John French: So, how old were you and he and that time?

VM: How old are you when you are in the seventh or eigth grade? … He was about a year older than I was. He couldn’t have been much older. I had never seen him around the school. I said there were five hundred kids and there was a dude in the band room that I had never seen at school.

So Vic seems to have been the first to encounter Frank Zappa, who would later become high school friends with Don Vliet, who would later become Captain Beefheart and form a magic band. Although Frank does not mention living in Ontario (near Claremont) or a surrounding area in The Real Frank Zappa Book until a later date, he describes a lot of moving during this period when the family first came to California from Maryland. Two places mentioned are Monterey and San Diego.

Vic Mortensen: … the next time I saw Frank Zappa, I was a freshman in high school (1958-9 perhaps) and he was jamming at a high school in Upland. They had a big cafeteria there, and there was a glass wall that separated the cafeteria from the big band room, at Upland High School. I was in there having lunch and the band room was empty, but by this time they were doing some big band stuff, and there was actually a drum set. You couldn’t hear anything because of the glass. Normally, the room would be empty during lunch. I was getting my lunch, I looked in, there was a cat sitting up playing on that drum set and I knew it was Frank. But, I didn’t even talk with him.

Jim Sherwood

Kansas-born Jim Sherwood lived most of his youth in San Bernardino California. San Bernardino is about 90 miles south southeast of Lancaster. It is lower in elevation and higher in humidity than the Antelope Valley. The Sherwoods and their four children Chuck (known as Bone because of his massive jawbone), Jim (known as Bone 2 and later as Motorhead), Ivan, and sister Toni moved to Lancaster in the mid-fifties. This was due to a family incident that made it impossible for them to stay in San Bernardino. Jim was about 12 at the time and didn’t think much of his new home.

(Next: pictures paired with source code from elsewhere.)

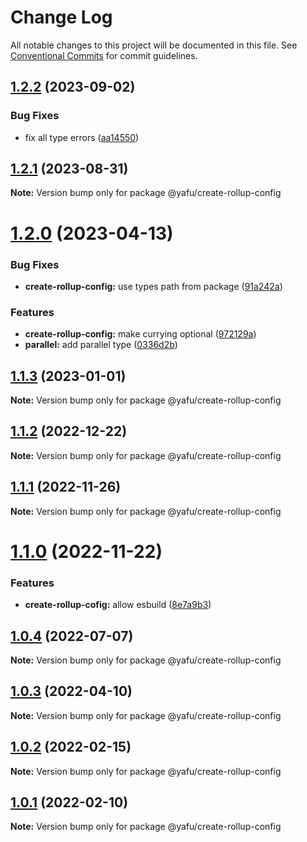 # Change Log

All notable changes to this project will be documented in this file.
See [Conventional Commits](https://conventionalcommits.org) for commit guidelines.

## [1.2.2](https://github.com/TheLudd/yafu-mono/compare/@yafu/create-rollup-config@1.2.1...@yafu/create-rollup-config@1.2.2) (2023-09-02)

### Bug Fixes

- fix all type errors ([aa14550](https://github.com/TheLudd/yafu-mono/commit/aa14550f3c1b5ee1e0c2bb9df996792d8da87214))

## [1.2.1](https://github.com/TheLudd/yafu-mono/compare/@yafu/create-rollup-config@1.2.0...@yafu/create-rollup-config@1.2.1) (2023-08-31)

**Note:** Version bump only for package @yafu/create-rollup-config

# [1.2.0](https://github.com/TheLudd/yafu-mono/compare/@yafu/create-rollup-config@1.1.3...@yafu/create-rollup-config@1.2.0) (2023-04-13)

### Bug Fixes

- **create-rollup-config:** use types path from package ([91a242a](https://github.com/TheLudd/yafu-mono/commit/91a242a0791dc027f0522f76f36fa17517b8390e))

### Features

- **create-rollup-config:** make currying optional ([972129a](https://github.com/TheLudd/yafu-mono/commit/972129a41f3921c14e593392ea210fc0a2d69f3e))
- **parallel:** add parallel type ([0336d2b](https://github.com/TheLudd/yafu-mono/commit/0336d2b6ad60a6c2948d88b8efdf412da3d3ee0f))

## [1.1.3](https://github.com/TheLudd/yafu-mono/compare/@yafu/create-rollup-config@1.1.2...@yafu/create-rollup-config@1.1.3) (2023-01-01)

**Note:** Version bump only for package @yafu/create-rollup-config

## [1.1.2](https://github.com/TheLudd/yafu-mono/compare/@yafu/create-rollup-config@1.1.1...@yafu/create-rollup-config@1.1.2) (2022-12-22)

**Note:** Version bump only for package @yafu/create-rollup-config

## [1.1.1](https://github.com/TheLudd/yafu-mono/compare/@yafu/create-rollup-config@1.1.0...@yafu/create-rollup-config@1.1.1) (2022-11-26)

**Note:** Version bump only for package @yafu/create-rollup-config

# [1.1.0](https://github.com/TheLudd/yafu-mono/compare/@yafu/create-rollup-config@1.0.4...@yafu/create-rollup-config@1.1.0) (2022-11-22)

### Features

- **create-rollup-cofig:** allow esbuild ([8e7a9b3](https://github.com/TheLudd/yafu-mono/commit/8e7a9b3d7aa137a037bd277692ed99366620152e))

## [1.0.4](https://github.com/TheLudd/yafu-mono/compare/@yafu/create-rollup-config@1.0.3...@yafu/create-rollup-config@1.0.4) (2022-07-07)

**Note:** Version bump only for package @yafu/create-rollup-config

## [1.0.3](https://github.com/TheLudd/yafu-mono/compare/@yafu/create-rollup-config@1.0.2...@yafu/create-rollup-config@1.0.3) (2022-04-10)

**Note:** Version bump only for package @yafu/create-rollup-config

## [1.0.2](https://github.com/TheLudd/yafu-mono/compare/@yafu/create-rollup-config@1.0.1...@yafu/create-rollup-config@1.0.2) (2022-02-15)

**Note:** Version bump only for package @yafu/create-rollup-config

## [1.0.1](https://github.com/TheLudd/yafu-mono/compare/@yafu/create-rollup-config@1.0.0...@yafu/create-rollup-config@1.0.1) (2022-02-10)

**Note:** Version bump only for package @yafu/create-rollup-config

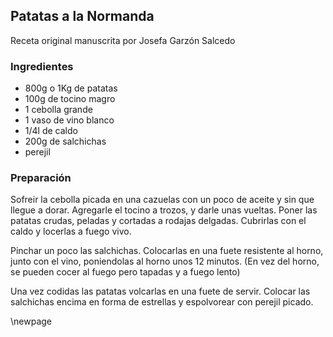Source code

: ## Patatas a la Normanda

Receta original manuscrita por Josefa Garzón Salcedo

### Ingredientes

- 800g o 1Kg de patatas
- 100g de tocino magro
- 1 cebolla grande
- 1 vaso de vino blanco
- 1/4l de caldo
- 200g de salchichas
- perejil

### Preparación

Sofreir la cebolla picada en una cazuelas
con un poco de aceite y sin que llegue a dorar.
Agregarle el tocino a trozos, y darle unas vueltas.
Poner las patatas crudas, peladas y cortadas a rodajas delgadas.
Cubrirlas con el caldo y locerlas a fuego vivo.

Pinchar un poco las salchichas.
Colocarlas en una fuete resistente al horno,
junto con el vino, poniendolas al horno unos 12 minutos.
(En vez del horno, se pueden cocer al fuego pero tapadas y a fuego lento)

Una vez codidas las patatas volcarlas en una fuete de servir.
Colocar las salchichas encima en forma de estrellas y espolvorear con perejil picado.

\newpage
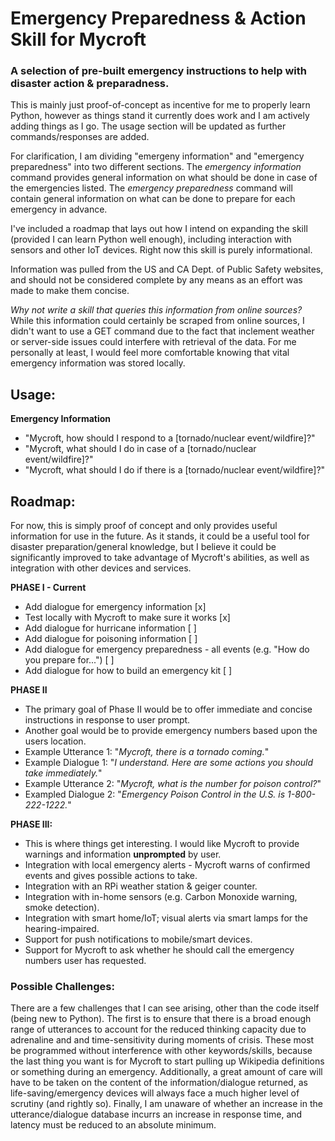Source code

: # Emergency Preparedness & Action Skill for Mycroft

### A selection of pre-built emergency instructions to help with disaster action & preparadness. 
This is mainly just proof-of-concept as incentive for me to properly learn Python, however as things stand it currently does work and I am actively adding things as I go. The usage section will be updated as further commands/responses are added.

For clarification, I am dividing "emergeny information" and "emergency preparedness" into two different sections. The *emergency information* command provides general information on what should be done in case of the emergencies listed. The *emergency preparedness* command will contain general information on what can be done to prepare for each emergency in advance. 

I've included a roadmap that lays out how I intend on expanding the skill (provided I can learn Python well enough), including interaction with sensors and other IoT devices. Right now this skill is purely informational.

Information was pulled from the US and CA Dept. of Public Safety websites, and should not be considered complete by any means as an effort was made to make them concise.

*Why not write a skill that queries this information from online sources?*
While this information could certainly be scraped from online sources, I didn't want to use a GET command due to the fact that inclement weather or server-side issues could interfere with retrieval of the data. For me personally at least, I would feel more comfortable knowing that vital emergency information was stored locally. 

## Usage:

**Emergency Information**
* "Mycroft, how should I respond to a [tornado/nuclear event/wildfire]?"
* "Mycroft, what should I do in case of a [tornado/nuclear event/wildfire]?"
* "Mycroft, what should I do if there is a [tornado/nuclear event/wildfire]?"

## Roadmap:
For now, this is simply proof of concept and only provides useful information for use in the future. As it stands, it could be a useful tool for disaster preparation/general knowledge, but I believe it could be significantly improved to take advantage of Mycroft's abilities, as well as integration with other devices and services. 

**PHASE I - Current**
* Add dialogue for emergency information [x]
* Test locally with Mycroft to make sure it works [x]
* Add dialogue for hurricane information [ ]
* Add dialogue for poisoning information [ ]
* Add dialogue for emergency preparedness - all events (e.g. "How do you prepare for...") [ ]
* Add dialogue for how to build an emergency kit [ ]


**PHASE II**
* The primary goal of Phase II would be to offer immediate and concise instructions in response to user prompt.
* Another goal would be to provide emergency numbers based upon the users location.
* Example Utterance 1: "*Mycroft, there is a tornado coming.*" 
* Example Dialogue 1: "*I understand. Here are some actions you should take immediately.*"
* Example Utterance 2: "*Mycroft, what is the number for poison control?*"
* Exampled Dialogue 2: "*Emergency Poison Control in the U.S. is 1-800-222-1222.*"

**PHASE III:**
* This is where things get interesting. I would like Mycroft to provide warnings and information **unprompted** by user.
* Integration with local emergency alerts - Mycroft warns of confirmed events and gives possible actions to take.
* Integration with an RPi weather station & geiger counter.
* Integration with in-home sensors (e.g. Carbon Monoxide warning, smoke detection).
* Integration with smart home/IoT; visual alerts via smart lamps for the hearing-impaired.
* Support for push notifications to mobile/smart devices.
* Support for Mycroft to ask whether he should call the emergency numbers user has requested.


### Possible Challenges:
There are a few challenges that I can see arising, other than the code itself (being new to Python). The first is to ensure that there is a broad enough range of utterances to account for the reduced thinking capacity due to adrenaline and and time-sensitivity during moments of crisis. These most be programmed without interference with other keywords/skills, because the last thing you want is for Mycroft to start pulling up Wikipedia definitions or something during an emergency. Additionally, a great amount of care will have to be taken on the content of the information/dialogue returned, as life-saving/emergency devices will always face a much higher level of scrutiny (and rightly so). Finally, I am unaware of whether an increase in the utterance/dialogue database incurrs an increase in response time, and latency must be reduced to an absolute minimum.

John French: What was your impression of the Antelope Valley, of the desert in those days?

Jim Sherwood: (Big laugh) Well, there basically wasn’t anything there. There was one housing tract that they had just built and that was where my dad bought the house. It was on Carolside.

JF: What year was that.

JS: It’s either late ‘53 or early ‘54.

JF: So, it was pretty bleak to you, right?

JS: Yeah, it was just desert. There wasn’t anything around. We had the little shopping center on the corner, and then they built the housing tract and that was it. Ours was the first street built.

JF: Carolside - that’s where Don later lived.

JS: Yeah, Don Vliet lived up the block.

JF: At the time?

JS: I think he moved in a little later.